● **What to produce**:
Copy every line of the entries that has the string "Movement" in it.

● **Available data**:
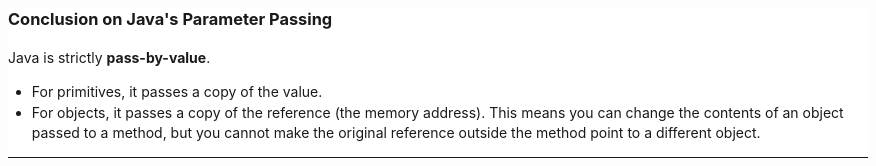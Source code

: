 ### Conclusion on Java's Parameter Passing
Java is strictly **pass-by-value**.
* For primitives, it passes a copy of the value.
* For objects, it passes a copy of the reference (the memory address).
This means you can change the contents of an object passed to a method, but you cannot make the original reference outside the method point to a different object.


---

--

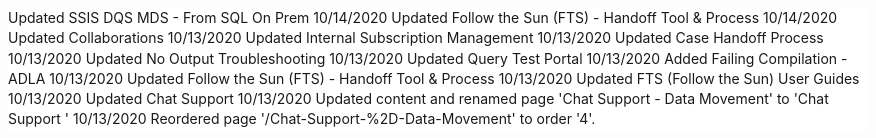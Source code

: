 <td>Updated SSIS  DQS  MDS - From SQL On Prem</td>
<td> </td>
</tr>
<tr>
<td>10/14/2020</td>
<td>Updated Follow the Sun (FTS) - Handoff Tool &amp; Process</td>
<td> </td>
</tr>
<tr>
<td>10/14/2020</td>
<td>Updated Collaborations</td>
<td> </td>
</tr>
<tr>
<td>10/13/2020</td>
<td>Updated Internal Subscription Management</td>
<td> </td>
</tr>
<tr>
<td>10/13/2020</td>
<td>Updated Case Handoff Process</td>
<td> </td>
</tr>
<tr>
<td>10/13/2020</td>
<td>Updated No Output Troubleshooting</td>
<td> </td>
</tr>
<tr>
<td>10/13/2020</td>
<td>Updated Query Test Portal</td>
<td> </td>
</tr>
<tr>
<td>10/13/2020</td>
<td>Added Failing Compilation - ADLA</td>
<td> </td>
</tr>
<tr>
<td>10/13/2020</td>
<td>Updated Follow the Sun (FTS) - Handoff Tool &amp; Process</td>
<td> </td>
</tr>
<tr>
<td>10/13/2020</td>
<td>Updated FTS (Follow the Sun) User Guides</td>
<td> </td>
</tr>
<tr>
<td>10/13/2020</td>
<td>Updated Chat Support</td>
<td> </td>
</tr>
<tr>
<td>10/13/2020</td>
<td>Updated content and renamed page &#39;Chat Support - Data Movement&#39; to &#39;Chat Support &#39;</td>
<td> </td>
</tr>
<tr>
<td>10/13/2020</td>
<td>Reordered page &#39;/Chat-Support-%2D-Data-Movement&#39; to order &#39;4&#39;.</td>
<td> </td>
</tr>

...

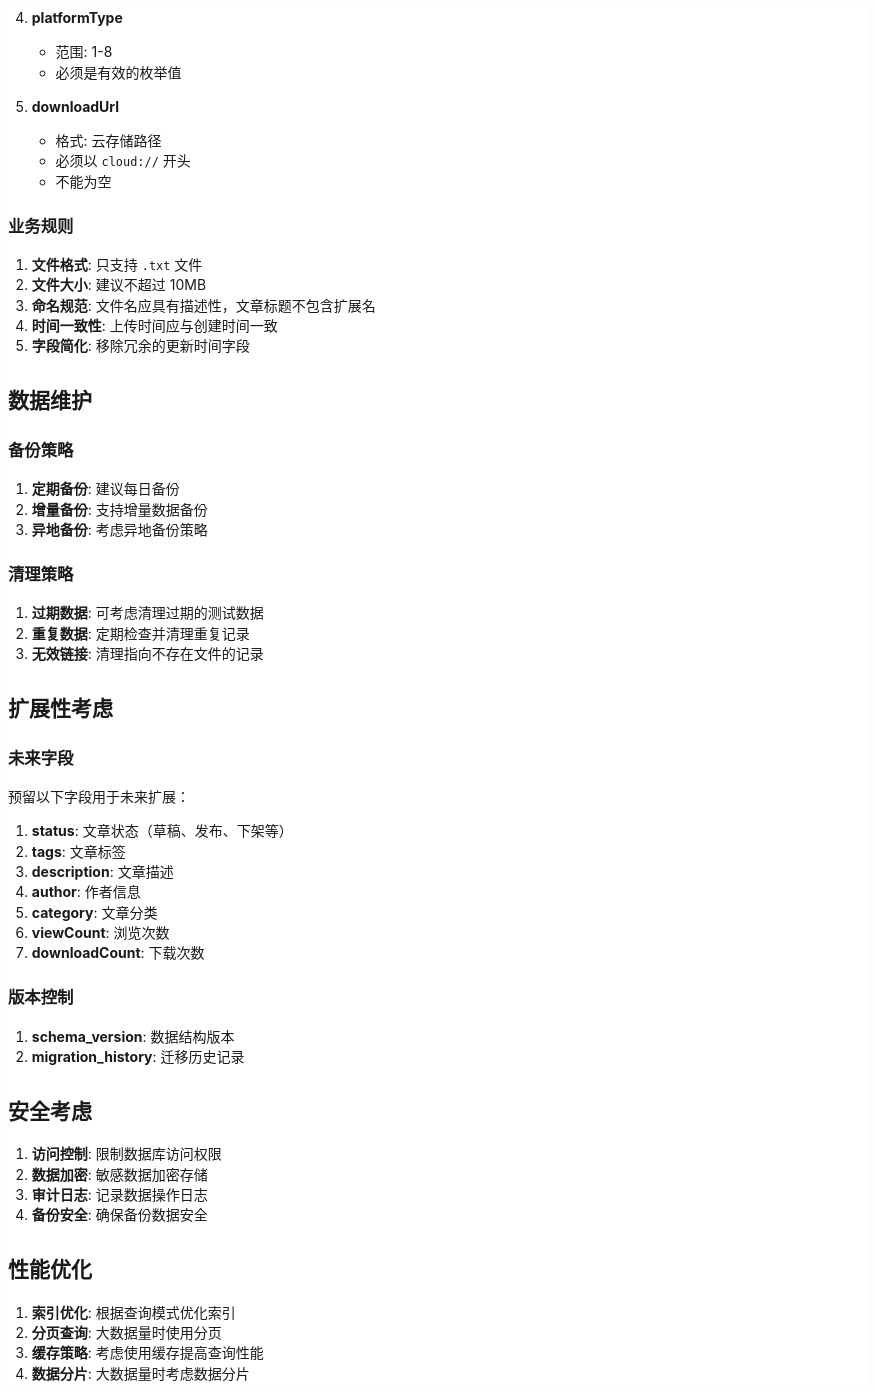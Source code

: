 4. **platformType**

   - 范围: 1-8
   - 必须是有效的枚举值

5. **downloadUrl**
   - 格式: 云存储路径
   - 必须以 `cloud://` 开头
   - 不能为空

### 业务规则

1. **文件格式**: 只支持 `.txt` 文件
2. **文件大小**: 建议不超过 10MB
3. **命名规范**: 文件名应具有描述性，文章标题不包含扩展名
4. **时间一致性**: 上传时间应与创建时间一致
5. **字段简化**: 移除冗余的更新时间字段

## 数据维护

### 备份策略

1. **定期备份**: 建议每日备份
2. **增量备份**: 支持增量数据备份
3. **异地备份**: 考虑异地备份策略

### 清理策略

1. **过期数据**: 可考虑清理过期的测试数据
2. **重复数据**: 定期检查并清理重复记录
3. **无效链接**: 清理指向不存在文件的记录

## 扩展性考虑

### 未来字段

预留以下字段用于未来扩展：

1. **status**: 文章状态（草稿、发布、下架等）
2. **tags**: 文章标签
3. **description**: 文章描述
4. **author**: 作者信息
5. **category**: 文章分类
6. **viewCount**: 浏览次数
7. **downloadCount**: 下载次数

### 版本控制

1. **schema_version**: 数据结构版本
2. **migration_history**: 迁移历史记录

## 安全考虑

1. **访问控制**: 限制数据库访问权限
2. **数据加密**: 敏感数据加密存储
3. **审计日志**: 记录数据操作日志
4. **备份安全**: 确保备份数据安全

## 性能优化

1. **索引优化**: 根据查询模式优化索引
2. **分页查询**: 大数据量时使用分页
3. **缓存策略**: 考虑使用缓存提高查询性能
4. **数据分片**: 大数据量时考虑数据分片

● **Solved exercise**:
<td>Updated content and renamed page &#39;Chat Support - Data Movement&#39; to &#39;Chat Support &#39;</td>
<td>Reordered page &#39;/Chat-Support-%2D-Data-Movement&#39; to order &#39;4&#39;.</td>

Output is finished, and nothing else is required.